Se o caráter mecânico, rígido, dessa gesticulação, assim como a não progressão da figura no espaço, sublinham o dado cômico e transformam o esqueleto em uma espécie de autômato involuntário, o que, de fato, intensifica certo desconforto, e parece justapor ironia e autorreflexão, é o paradoxo, evidenciado nessa imagem, da conjugação do inanimado à dinamização, a contradição entre o tempo aparentemente morto das coisas imóveis, dos elementos sem um princípio próprio de mobilidade (como é o caso do esqueleto) e sua associação a um processo de temporalização, a um movimento de redimensionamento narrativo.

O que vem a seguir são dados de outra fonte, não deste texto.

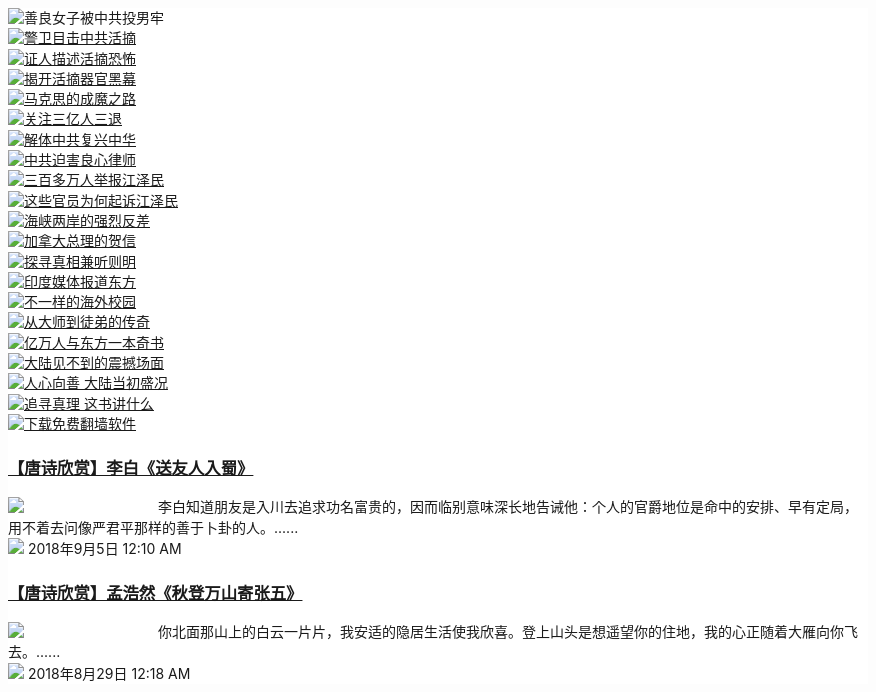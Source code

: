 <img width="130" src="https://raw.githubusercontent.com/1992513/djy/master/gb/130/shang-lnz.jpg" title="善良女子被中共投男牢"  alt="善良女子被中共投男牢"></a><br><a href="https://github.com/1992513/djy/blob/master/gb/16/3/16/n4663449.md?dfh#1" target="_blank"><img width="130" src="https://raw.githubusercontent.com/1992513/djy/master/gb/130/huo-z3.jpg" title="警卫目击中共活摘"  alt="警卫目击中共活摘"></a><br><a href="https://github.com/1992513/djy/blob/master/gb/16/8/7/n8177641.md?dfh#1" target="_blank"><img width="130" src="https://raw.githubusercontent.com/1992513/djy/master/gb/130/huo-z4.jpg" title="证人描述活摘恐怖"  alt="证人描述活摘恐怖"></a><br><a href="https://github.com/1992513/djy/blob/master/gb/10/4/19/n2881569.md?dfh#1" target="_blank"><img width="130" src="https://raw.githubusercontent.com/1992513/djy/master/gb/130/huo-z1.jpg" title="揭开活摘器官黑幕"  alt="揭开活摘器官黑幕"></a><br><a href="https://github.com/1992513/djy/blob/master/gb/10/11/7/n3077476.md?dfh#1" target="_blank"><img width="130" src="https://raw.githubusercontent.com/1992513/djy/master/gb/130/ma-ks.jpg" title="马克思的成魔之路"  alt="马克思的成魔之路"></a><br><a href="https://github.com/1992513/djy/blob/master/gb/18/5/10/n10381511.md?dfh#1" target="_blank"><img width="130" src="https://raw.githubusercontent.com/1992513/djy/master/gb/130/st1.jpg" title="关注三亿人三退"  alt="关注三亿人三退"></a><br><a href="https://github.com/1992513/djy/blob/master/gb/18/3/21/n10237682.md?dfh#1" target="_blank"><img width="130" src="https://raw.githubusercontent.com/1992513/djy/master/gb/130/jie-t.jpg" title="解体中共复兴中华"  alt="解体中共复兴中华"></a><br><a href="https://github.com/1992513/djy/blob/master/gb/9/2/9/n2422991.md?dfh#1" target="_blank"><img width="130" src="https://raw.githubusercontent.com/1992513/djy/master/gb/130/gao-zs.jpg" title="中共迫害良心律师"  alt="中共迫害良心律师"></a><br><a href="https://github.com/1992513/djy/blob/master/gb/18/12/9/n10900044.md?dfh#1" target="_blank"><img width="130" src="https://raw.githubusercontent.com/1992513/djy/master/gb/130/sj1.jpg" title="三百多万人举报江泽民"  alt="三百多万人举报江泽民"></a><br><a href="https://github.com/1992513/djy/blob/master/gb/18/8/28/n10672014.md?dfh#1" target="_blank"><img width="130" src="https://raw.githubusercontent.com/1992513/djy/master/gb/130/sj2.jpg" title="这些官员为何起诉江泽民"  alt="这些官员为何起诉江泽民"></a><br><a href="https://github.com/1992513/djy/blob/master/gb/8/12/18/n2367165.md?dfh#1" target="_blank"><img width="130" src="https://raw.githubusercontent.com/1992513/djy/master/gb/130/liangan.jpg" title="海峡两岸的强烈反差"  alt="海峡两岸的强烈反差"></a><br><a href="https://github.com/1992513/djy/blob/master/gb/15/12/10/n4593139.md?dfh#1" target="_blank"><img width="130" src="https://raw.githubusercontent.com/1992513/djy/master/gb/130/jia-ndzl.jpg" title="加拿大总理的贺信"  alt="加拿大总理的贺信"></a><br><a href="https://github.com/1992513/djy/blob/master/gb/11/6/17/n3289382.md?dfh#1" target="_blank"><img width="130" src="https://raw.githubusercontent.com/1992513/djy/master/gb/130/xiao-wd.jpg" title="探寻真相兼听则明"  alt="探寻真相兼听则明"></a><br><a href="https://github.com/1992513/djy/blob/master/gb/18/10/27/n10812623.md?dfh#1" target="_blank"><img width="130" src="https://raw.githubusercontent.com/1992513/djy/master/gb/130/yindu.jpg" title="印度媒体报道东方"  alt="印度媒体报道东方"></a><br><a href="https://github.com/1992513/djy/blob/master/gb/18/6/9/n10469652.md?dfh#1" target="_blank"><img width="130" src="https://raw.githubusercontent.com/1992513/djy/master/gb/130/xie-j.jpg" title="不一样的海外校园"  alt="不一样的海外校园"></a><br><a href="https://github.com/1992513/djy/blob/master/gb/7/4/5/n1669415.md?dfh#1" target="_blank"><img width="130" src="https://raw.githubusercontent.com/1992513/djy/master/gb/130/li-up.jpg" title="从大师到徒弟的传奇"  alt="从大师到徒弟的传奇"></a><br><a href="https://github.com/1992513/djy/blob/master/gb/17/5/26/n9191512.md?dfh#1" target="_blank"><img width="130" src="https://raw.githubusercontent.com/1992513/djy/master/gb/130/zfl2.jpg" title="亿万人与东方一本奇书"  alt="亿万人与东方一本奇书"></a><br><a href="https://github.com/1992513/djy/blob/master/gb/13/11/27/n4020290.md?dfh#1" target="_blank"><img width="130" src="https://raw.githubusercontent.com/1992513/djy/master/gb/130/zhen-h.jpg" title="大陆见不到的震撼场面"  alt="大陆见不到的震撼场面"></a><br><a href="https://github.com/1992513/djy/blob/master/gb/15/7/17/n4482910.md?dfh#1" target="_blank"><img width="130" src="https://raw.githubusercontent.com/1992513/djy/master/gb/130/dalu-sk.jpg" title="人心向善 大陆当初盛况"  alt="人心向善 大陆当初盛况"></a><br><a href="https://github.com/1992513/djy/blob/master/gb/19/1/5/n10955468.md?dfh#1" target="_blank"><img width="130" src="https://raw.githubusercontent.com/1992513/djy/master/gb/130/zfl1.jpg" title="追寻真理 这书讲什么"  alt="追寻真理 这书讲什么"></a><br><a href="https://github.com/1992513/www/blob/master/README.md?dfh#1" target="_blank"><img width="130" src="https://raw.githubusercontent.com/1992513/djy/master/gb/130/fq1.jpg" title="下载免费翻墙软件"  alt="下载免费翻墙软件"></a><br></td></tr>
<tr><td width="742"><h3><a href="https://github.com/1992513/djy/blob/master/gb/4/5/29/n553424.md#1" target="_blank">【唐诗欣赏】李白《送友人入蜀》</a><br></h3><a href="https://github.com/1992513/djy/blob/master/gb/4/5/29/n553424.md#1" target="_blank"><img width="150" src="https://i.epochtimes.com/assets/uploads/2004/05/getCollectionImage-150x120.jpg" align ="left"></a>李白知道朋友是入川去追求功名富贵的，因而临别意味深长地告诫他：个人的官爵地位是命中的安排、早有定局，用不着去问像严君平那样的善于卜卦的人。......<br><img align="bottom" src="https://www.epochtimes.com/assets/themes/djy/images/time.gif"> 2018年9月5日 12:10 AM									</td></tr>
<tr><td width="742"><h3><a href="https://github.com/1992513/djy/blob/master/gb/4/7/23/n605618.md#1" target="_blank">【唐诗欣赏】孟浩然《秋登万山寄张五》</a><br></h3><a href="https://github.com/1992513/djy/blob/master/gb/4/7/23/n605618.md#1" target="_blank"><img width="150" src="https://i.epochtimes.com/assets/uploads/2004/07/getCollectionImage-1-150x120.jpg" align ="left"></a>你北面那山上的白云一片片，我安适的隐居生活使我欣喜。登上山头是想遥望你的住地，我的心正随着大雁向你飞去。......<br><img align="bottom" src="https://www.epochtimes.com/assets/themes/djy/images/time.gif"> 2018年8月29日 12:18 AM									</td></tr>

Do ponto de vista do trabalho de Angelo Venosa, o que esse pequeno “esqueleto animado” parece assinalar, de saída, é a recorrência, na sua obra, desde a primeira exposição individual, em 1985, e a sucessão de carcaças, vértebras, dentes, caveiras, crânios, imagens tomográficas, fósseis, moldes faciais próximos a máscaras mortuárias, imagens corporais seccionadas, descarnadas, ossificadas, sem vida ou qualquer figuração integralizadora. Desde seus “fósseis vivos”, como Ronaldo Brito nomeou as suas primeiras peças de escultura, de 1985 e 1986, à espécie de bacia óssea, de madeira e fibra de vidro, exposta no Ciclo de Escultura Contemporânea da Funarte em 1989, à carcaça de baleia instalada na Praça Mauá, em 1990, e transferida, depois de muita polêmica, para a Praia do Leme, no Rio de Janeiro, em 1998.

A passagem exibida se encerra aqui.